For almost 132 years the lake hid the wreckage. In July, explorers from the Great Lakes Shipwreck Historical Society pinpointed the Western Reserve off Michigan's Upper Peninsula. The society announced the discovery Saturday at the annual Ghost Ships Festival in Manitowoc, Wisconsin. Executive Director Bruce Lynn called the discovery one of the society's most significant finds.
'There's a number of concurrent stories that make this important,' Lynn said in a telephone interview with The Associated Press. 'Most ships were still wooden. It was a technologically advanced ship. They were kind of a famous family at the time. You have this new ship, considered one of the safest on the lake, new tech, a big, big ship. (The discovery) is another way for us to keep this history alive.'
Darryl Ertel, the society's marine operations director, and his brother, Dan Ertel, spent more than two years looking for the Western Reserve.

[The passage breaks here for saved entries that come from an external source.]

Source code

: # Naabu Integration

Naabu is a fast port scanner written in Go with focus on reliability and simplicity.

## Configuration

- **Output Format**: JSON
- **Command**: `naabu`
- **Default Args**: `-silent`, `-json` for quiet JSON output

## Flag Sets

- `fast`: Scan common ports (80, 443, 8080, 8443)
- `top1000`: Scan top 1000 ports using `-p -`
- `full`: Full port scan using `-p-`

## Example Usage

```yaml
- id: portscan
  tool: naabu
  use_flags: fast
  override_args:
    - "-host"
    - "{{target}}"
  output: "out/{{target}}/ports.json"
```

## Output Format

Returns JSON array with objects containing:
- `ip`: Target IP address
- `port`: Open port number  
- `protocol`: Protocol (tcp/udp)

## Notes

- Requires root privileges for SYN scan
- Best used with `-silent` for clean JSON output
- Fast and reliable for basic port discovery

Lynn said this winter the brothers outlined a search grid. On July 22 they set out on the David Boyd, the society's research vessel. Heavy ship traffic that day forced them to alter their course, though, and search an area adjacent to their original grid, Lynn said.
The brothers towed a side-scanning sonar array behind their ship. Side sonar scans to starboard and port, providing a more expansive picture of the bottom than traditional sonar mounted beneath a ship. About 60 miles (97 kilometers) northwest of Whitefish Point on the Upper Peninsula, they picked up a line with a shadow behind it in 600 feet of water. They dialed up the resolution and spotted a ship broken in two with the bow resting on the stern. Each section was 150 feet (45.2 meters) long, suggesting they'd found the Western Reserve.
Eight days later, the brothers returned to the site along with Lynn. They deployed a submersible drone equipped with high-intensity lighting and a high-resolution camera. The drone returned clear images of a portside running light that match the Western Reserve's starboard running light, which had washed ashore in Canada after the ship went down. That light was the only artifact recovered from the ship.
'That was confirmation day,' Lynn said. 'It's pretty exciting.'
Darryl Ertel said that discovery gave him chills — and not in a good way. 'Knowing how the 300-foot Western Reserve was caught in a storm this far from shore made a uneasy feeling in the back of my neck," he said in a society news release. "A squall can come up unexpectedly…anywhere, and anytime.'
The Edmund Fitzgerald, a freighter that went down in a November 1975 storm that was immortalized in the Gordon Lightfoot song, 'The Wreck of the Edmund Fitzgerald," sank off Whitefish Point within 100 miles of the Western Reserve. There were no survivors.